* REQUIREMENT
Each line below is to be repeated exactly; any picture is to be left out.

* MATERIAL FOR THE TASK
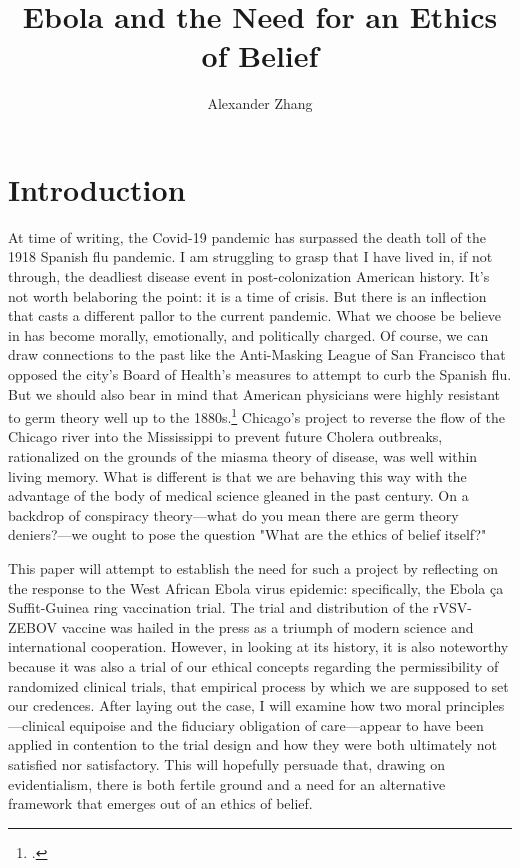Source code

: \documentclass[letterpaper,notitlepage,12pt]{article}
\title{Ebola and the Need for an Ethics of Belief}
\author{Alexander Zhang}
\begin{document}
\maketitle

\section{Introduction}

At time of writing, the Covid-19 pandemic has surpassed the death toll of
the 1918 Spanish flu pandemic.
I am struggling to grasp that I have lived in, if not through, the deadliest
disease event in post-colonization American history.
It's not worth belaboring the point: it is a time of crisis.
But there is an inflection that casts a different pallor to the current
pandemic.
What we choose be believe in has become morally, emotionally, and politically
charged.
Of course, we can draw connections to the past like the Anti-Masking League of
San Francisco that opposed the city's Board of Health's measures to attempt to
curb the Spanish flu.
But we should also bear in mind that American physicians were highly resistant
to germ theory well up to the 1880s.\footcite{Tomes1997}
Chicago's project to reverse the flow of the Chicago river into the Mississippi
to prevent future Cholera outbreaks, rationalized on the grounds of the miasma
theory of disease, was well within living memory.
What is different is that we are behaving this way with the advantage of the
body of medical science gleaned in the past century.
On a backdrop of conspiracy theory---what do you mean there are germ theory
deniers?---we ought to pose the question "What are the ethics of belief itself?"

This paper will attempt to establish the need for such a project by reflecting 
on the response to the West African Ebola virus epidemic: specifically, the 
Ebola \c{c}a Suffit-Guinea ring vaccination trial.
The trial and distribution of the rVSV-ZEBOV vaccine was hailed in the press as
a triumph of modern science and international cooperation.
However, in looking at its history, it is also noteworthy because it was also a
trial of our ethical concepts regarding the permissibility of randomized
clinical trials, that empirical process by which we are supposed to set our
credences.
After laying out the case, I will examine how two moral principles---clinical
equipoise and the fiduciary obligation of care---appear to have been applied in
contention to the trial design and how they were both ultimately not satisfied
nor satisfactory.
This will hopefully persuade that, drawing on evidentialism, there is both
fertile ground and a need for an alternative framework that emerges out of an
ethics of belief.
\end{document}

* EXERCISE RESPONSE
Source code

: \documentclass[letterpaper,notitlepage,12pt]{article}
\title{Ebola and the Need for an Ethics of Belief}
\author{Alexander Zhang}
\begin{document}
\maketitle

\section{Introduction}

At time of writing, the Covid-19 pandemic has surpassed the death toll of
the 1918 Spanish flu pandemic.
I am struggling to grasp that I have lived in, if not through, the deadliest
disease event in post-colonization American history.
It's not worth belaboring the point: it is a time of crisis.
But there is an inflection that casts a different pallor to the current
pandemic.
What we choose be believe in has become morally, emotionally, and politically
charged.
Of course, we can draw connections to the past like the Anti-Masking League of
San Francisco that opposed the city's Board of Health's measures to attempt to
curb the Spanish flu.
But we should also bear in mind that American physicians were highly resistant
to germ theory well up to the 1880s.\footcite{Tomes1997}
Chicago's project to reverse the flow of the Chicago river into the Mississippi
to prevent future Cholera outbreaks, rationalized on the grounds of the miasma
theory of disease, was well within living memory.
What is different is that we are behaving this way with the advantage of the
body of medical science gleaned in the past century.
On a backdrop of conspiracy theory---what do you mean there are germ theory
deniers?---we ought to pose the question "What are the ethics of belief itself?"

This paper will attempt to establish the need for such a project by reflecting 
on the response to the West African Ebola virus epidemic: specifically, the 
Ebola \c{c}a Suffit-Guinea ring vaccination trial.
The trial and distribution of the rVSV-ZEBOV vaccine was hailed in the press as
a triumph of modern science and international cooperation.
However, in looking at its history, it is also noteworthy because it was also a
trial of our ethical concepts regarding the permissibility of randomized
clinical trials, that empirical process by which we are supposed to set our
credences.
After laying out the case, I will examine how two moral principles---clinical
equipoise and the fiduciary obligation of care---appear to have been applied in
contention to the trial design and how they were both ultimately not satisfied
nor satisfactory.
This will hopefully persuade that, drawing on evidentialism, there is both
fertile ground and a need for an alternative framework that emerges out of an
ethics of belief.
\end{document}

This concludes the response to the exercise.